WHAT YOU SHOULD DO: Repeat verbatim, and only, the lines of the data below, beginning at the line that contains "been invited to." and stopping after the line that contains "can teleport to.".

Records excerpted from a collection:
____________________

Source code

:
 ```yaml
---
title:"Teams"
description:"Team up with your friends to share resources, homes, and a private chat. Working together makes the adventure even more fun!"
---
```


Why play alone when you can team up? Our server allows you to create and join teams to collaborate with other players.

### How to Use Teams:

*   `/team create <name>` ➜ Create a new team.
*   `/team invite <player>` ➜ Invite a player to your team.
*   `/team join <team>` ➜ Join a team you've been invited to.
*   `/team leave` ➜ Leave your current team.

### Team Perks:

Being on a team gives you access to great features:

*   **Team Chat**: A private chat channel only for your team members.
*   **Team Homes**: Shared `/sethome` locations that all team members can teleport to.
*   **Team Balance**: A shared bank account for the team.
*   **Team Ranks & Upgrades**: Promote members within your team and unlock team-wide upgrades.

____________________

EXERCISE SOLUTION:
*   `/team join <team>` ➜ Join a team you've been invited to.
*   `/team leave` ➜ Leave your current team.

### Team Perks:

Being on a team gives you access to great features:

*   **Team Chat**: A private chat channel only for your team members.
*   **Team Homes**: Shared `/sethome` locations that all team members can teleport to.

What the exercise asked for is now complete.